[Source data]
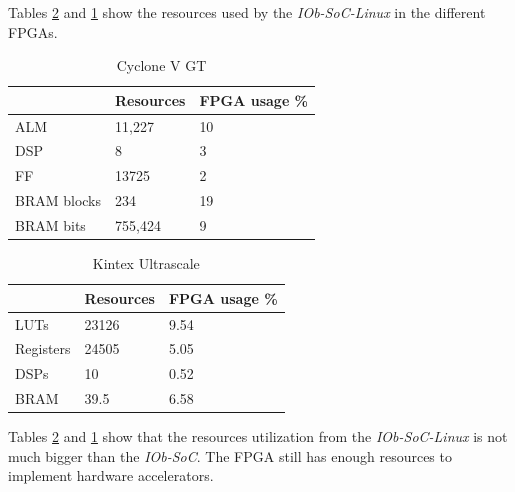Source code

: Tables \ref{tab:kintex_linux} and \ref{tab:cyclone_linux} show the resources used by the \textit{IOb-SoC-Linux} in the different FPGAs.

\begin{table}[!ht]
    \centering
    \begin{tabular}{l|l|l|}
        \cline{2-3}
                                            & Resources & FPGA usage \% \\ \hline
        \multicolumn{1}{|l|}{ALM}         & 11,227    & 10                       \\ \hline
        \multicolumn{1}{|l|}{DSP}         & 8         & 3                        \\ \hline
        \multicolumn{1}{|l|}{FF}          & 13725     & 2                        \\ \hline
        \multicolumn{1}{|l|}{BRAM blocks} & 234       & 19                       \\ \hline
        \multicolumn{1}{|l|}{BRAM bits}   & 755,424   & 9                        \\ \hline
    \end{tabular}
    \caption{Cyclone V GT}
    \label{tab:cyclone_linux}
\end{table}
\begin{table}[!ht]
    \centering
    \begin{tabular}{l|l|l|}
        \cline{2-3}
                                        & Resources & FPGA usage \% \\ \hline
        \multicolumn{1}{|l|}{LUTs}      & 23126     & 9.54                     \\ \hline
        \multicolumn{1}{|l|}{Registers} & 24505     & 5.05                     \\ \hline
        \multicolumn{1}{|l|}{DSPs}      & 10        & 0.52                     \\ \hline
        \multicolumn{1}{|l|}{BRAM}      & 39.5      & 6.58                     \\ \hline
    \end{tabular}
    \caption{Kintex Ultrascale}
    \label{tab:kintex_linux}
\end{table}

Tables \ref{tab:kintex_linux} and \ref{tab:cyclone_linux} show that the resources utilization from the \textit{IOb-SoC-Linux} is not much bigger than the \textit{IOb-SoC}. The FPGA still has enough resources to implement hardware accelerators.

→ **EXERCISE INSTRUCTIONS**: The word "BRAM" may occur in lines of the data above; say how many lines hold it, giving only the number.

→ **TASK SOLUTION**: 3